What you have to do: In the entries that follow, the first line to write out is the one containing "t=1/252$ (daily) \\", and the last is the one containing "The datasets used". Reproduce that stretch exactly, with nothing before or after it.

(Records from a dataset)
· · · · ·

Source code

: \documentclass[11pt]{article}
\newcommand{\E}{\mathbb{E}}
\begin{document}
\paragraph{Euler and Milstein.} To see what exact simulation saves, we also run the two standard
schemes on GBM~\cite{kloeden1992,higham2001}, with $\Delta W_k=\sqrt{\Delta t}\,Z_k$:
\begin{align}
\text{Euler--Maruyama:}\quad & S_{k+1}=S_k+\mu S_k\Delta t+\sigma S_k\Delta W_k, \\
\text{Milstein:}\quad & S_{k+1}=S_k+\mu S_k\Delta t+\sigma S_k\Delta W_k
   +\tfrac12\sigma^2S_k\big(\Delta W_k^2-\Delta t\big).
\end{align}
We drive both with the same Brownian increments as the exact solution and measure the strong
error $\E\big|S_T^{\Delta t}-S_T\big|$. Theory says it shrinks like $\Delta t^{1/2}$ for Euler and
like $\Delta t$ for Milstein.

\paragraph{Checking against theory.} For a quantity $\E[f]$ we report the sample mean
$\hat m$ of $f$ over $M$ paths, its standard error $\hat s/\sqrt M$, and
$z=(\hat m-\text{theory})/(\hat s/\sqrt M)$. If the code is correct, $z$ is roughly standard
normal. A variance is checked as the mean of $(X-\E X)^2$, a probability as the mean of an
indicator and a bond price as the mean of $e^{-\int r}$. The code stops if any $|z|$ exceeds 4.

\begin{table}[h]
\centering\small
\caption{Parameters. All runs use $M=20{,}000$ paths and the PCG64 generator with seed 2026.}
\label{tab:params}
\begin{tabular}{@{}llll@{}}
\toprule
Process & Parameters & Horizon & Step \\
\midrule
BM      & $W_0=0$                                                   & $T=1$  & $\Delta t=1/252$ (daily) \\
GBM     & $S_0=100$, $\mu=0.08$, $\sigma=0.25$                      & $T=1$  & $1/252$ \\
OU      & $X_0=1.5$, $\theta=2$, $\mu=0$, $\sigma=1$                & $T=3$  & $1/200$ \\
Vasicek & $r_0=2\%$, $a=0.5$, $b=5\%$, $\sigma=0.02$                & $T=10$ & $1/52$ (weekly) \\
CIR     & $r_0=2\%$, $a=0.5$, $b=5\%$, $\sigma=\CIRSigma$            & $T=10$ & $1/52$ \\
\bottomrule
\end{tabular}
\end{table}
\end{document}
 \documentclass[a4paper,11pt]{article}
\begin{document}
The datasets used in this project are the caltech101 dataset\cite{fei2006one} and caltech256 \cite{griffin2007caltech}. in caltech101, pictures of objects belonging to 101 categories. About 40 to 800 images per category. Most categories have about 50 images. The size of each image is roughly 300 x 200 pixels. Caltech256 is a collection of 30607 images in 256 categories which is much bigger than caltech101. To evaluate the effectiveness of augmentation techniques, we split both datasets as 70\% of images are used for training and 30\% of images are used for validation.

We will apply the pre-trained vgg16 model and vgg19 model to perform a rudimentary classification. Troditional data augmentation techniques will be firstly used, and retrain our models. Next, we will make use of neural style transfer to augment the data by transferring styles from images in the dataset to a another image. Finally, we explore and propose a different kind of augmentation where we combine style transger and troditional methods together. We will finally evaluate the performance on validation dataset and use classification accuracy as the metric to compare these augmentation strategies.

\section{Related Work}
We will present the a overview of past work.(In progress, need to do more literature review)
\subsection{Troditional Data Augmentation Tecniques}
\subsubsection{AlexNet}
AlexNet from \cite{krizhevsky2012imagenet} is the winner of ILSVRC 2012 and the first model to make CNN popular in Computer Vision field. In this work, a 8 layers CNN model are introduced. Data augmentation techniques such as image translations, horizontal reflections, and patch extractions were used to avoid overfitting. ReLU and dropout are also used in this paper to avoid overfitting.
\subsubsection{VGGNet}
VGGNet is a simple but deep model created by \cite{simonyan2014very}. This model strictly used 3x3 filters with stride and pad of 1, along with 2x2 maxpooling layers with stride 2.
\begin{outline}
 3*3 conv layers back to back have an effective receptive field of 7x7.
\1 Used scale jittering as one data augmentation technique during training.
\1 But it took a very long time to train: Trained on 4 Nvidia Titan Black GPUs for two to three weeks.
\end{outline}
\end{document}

· · · · ·

Response to the exercise:
BM      & $W_0=0$                                                   & $T=1$  & $\Delta t=1/252$ (daily) \\
GBM     & $S_0=100$, $\mu=0.08$, $\sigma=0.25$                      & $T=1$  & $1/252$ \\
OU      & $X_0=1.5$, $\theta=2$, $\mu=0$, $\sigma=1$                & $T=3$  & $1/200$ \\
Vasicek & $r_0=2\%$, $a=0.5$, $b=5\%$, $\sigma=0.02$                & $T=10$ & $1/52$ (weekly) \\
CIR     & $r_0=2\%$, $a=0.5$, $b=5\%$, $\sigma=\CIRSigma$            & $T=10$ & $1/52$ \\
\bottomrule
\end{tabular}
\end{table}
\end{document}
 \documentclass[a4paper,11pt]{article}
\begin{document}
The datasets used in this project are the caltech101 dataset\cite{fei2006one} and caltech256 \cite{griffin2007caltech}. in caltech101, pictures of objects belonging to 101 categories. About 40 to 800 images per category. Most categories have about 50 images. The size of each image is roughly 300 x 200 pixels. Caltech256 is a collection of 30607 images in 256 categories which is much bigger than caltech101. To evaluate the effectiveness of augmentation techniques, we split both datasets as 70\% of images are used for training and 30\% of images are used for validation.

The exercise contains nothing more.